VOLUME TEN POWER SYSTEM & INSTRUMENTATION
POWER SYSTEM
Overview
There're three basic ways a rig distributes or transmits power: an AC to DC power system, or SCR power system, a DC to AC power system, and a mechanical power system. At the heart of every rig power system, whether electrical or mechanical, is the prime mover. A prime mover is the rig's main source of power. Most rigs have more than one prime mover. Prime movers are almost always large and tumult combustion engines. Some equipment on the rig requires hydraulic power and pneumatic power. The rig's hydraulic & pneumatic systems also obtain their power from one of the three basic distribution systems.
[TOOL BOX]: Just what is power and how is it measured. Well, to understand power, we have to understand force and work. Think about a force is a push or a pull. If a constant force is applied over a distance, we have work. Work = Force X Distance. Power is the amount of work done per unit of time. See these horses pulling their loads, the top one is moving much slower than the second. But by the time they've gone the same distance, they've done the same amount of work. The bottom one though, finished five times quicker than the first. So it did five times as much work per second as the top one. That means the bottom horse delivered 5 times as much power as the top one.
Prime Movers
Large diesel engines are the main power source, the prime movers, for most rigs. These engines often produce from 500 to over 8000 hp (or 350-5600 KW). Rig builders usually house several engines together to drive the rig's equipment. They also keep extra engine sets available for back-up engines. Most rig engines are diesel, because unlike gasoline engines, they can produce a lot of power when running slow. Also diesel fuel is not as volatile as gasoline, so it is safer to use, transport and store.
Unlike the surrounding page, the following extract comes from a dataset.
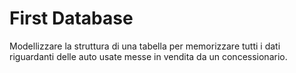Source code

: # First Database

Modellizzare la struttura di una tabella per memorizzare tutti i dati riguardanti delle auto usate messe in vendita da un concessionario.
[TOOL BOX]: A diesel engine takes chemical energy or fuel and converts it to mechanical energy, rotational force to power the rig equipment.
AC to DC Power System
Here is an AC to DC power system. The prime mover, usually a diesel engine, supplies power to the AC generator, also called an alternator. From the AC generator, AC current is sent to the SCR (the silicon controlled rectifier). An SCR is a high-tech solid state electric device. The SCR converts AC to DC current, which drives the heavy rig equipment, such as the mud pumps, the drawworks, and the rotary system. Auxiliary loads such as small pumps and rig lighting need lower voltage AC power, so a transformer steps down or reduces the voltage to the rig's auxiliary electric equipment.
DC to DC Power System
Here is a DC to DC power system. The prime movers, usually diesel engines, power DC generators. From the generator, DC current goes through a control panel directly to DC motors. The DC motors power the mud pumps, the drawworks, and the rotary system. A smaller AC generator is also part of the system. It supplies AC current for equipment that works best with this current type, for example, a chemical mixing pump requires AC power.
Mechanical Power System
Here is a mechanical rig system. Mechanically powered rig's usually smaller than those rigs which use electric power. The prime mover drives a mechanical compound transmission, which in turn, powers the drawworks, the rotary table, and the mud pumps. Auxiliary loads such as small motors are supplied with AC from an alternator connected to the prime mover.
AC to DC POWER SYSTEM
Overview
Alternating current put on by the AC generators goes through heavy-duty electric cables to a special device called silicon controlled rectifier (or SCR). The SCR converts AC to DC. Other heavy-duty electric cables carry DC electricity to the DC motors. The DC motors convert electrical energy back into mechanical energy to drive the powerful hoisting, rotating and circulating equipment.
Diesel & AC Generator
Rig owners like to use AC generators because they can be built to be very powerful for their sizes, which is an advantage over DC generators. Also rig equipment can distribute AC easier than DC. But direct current has certain advantages when driving large equipment. Mainly DC motors produce a lot of torque at low speed that the drillers can easily control. Using remote switches on this console to control the SCR control panel, the driller can select and deliver the power from the various generators wherever it is required. But some AC generators power big motors. In fact, most of today's diesel electric rigs use AC generators and a system called an SCR power system. Here, a large AC generator, an alternator, is connected to the diesel engine prime mover. As the engine mechanically drive the AC generator, the generator produces alternating current, or AC electricity. AC is like the electricity used in most cities and homes.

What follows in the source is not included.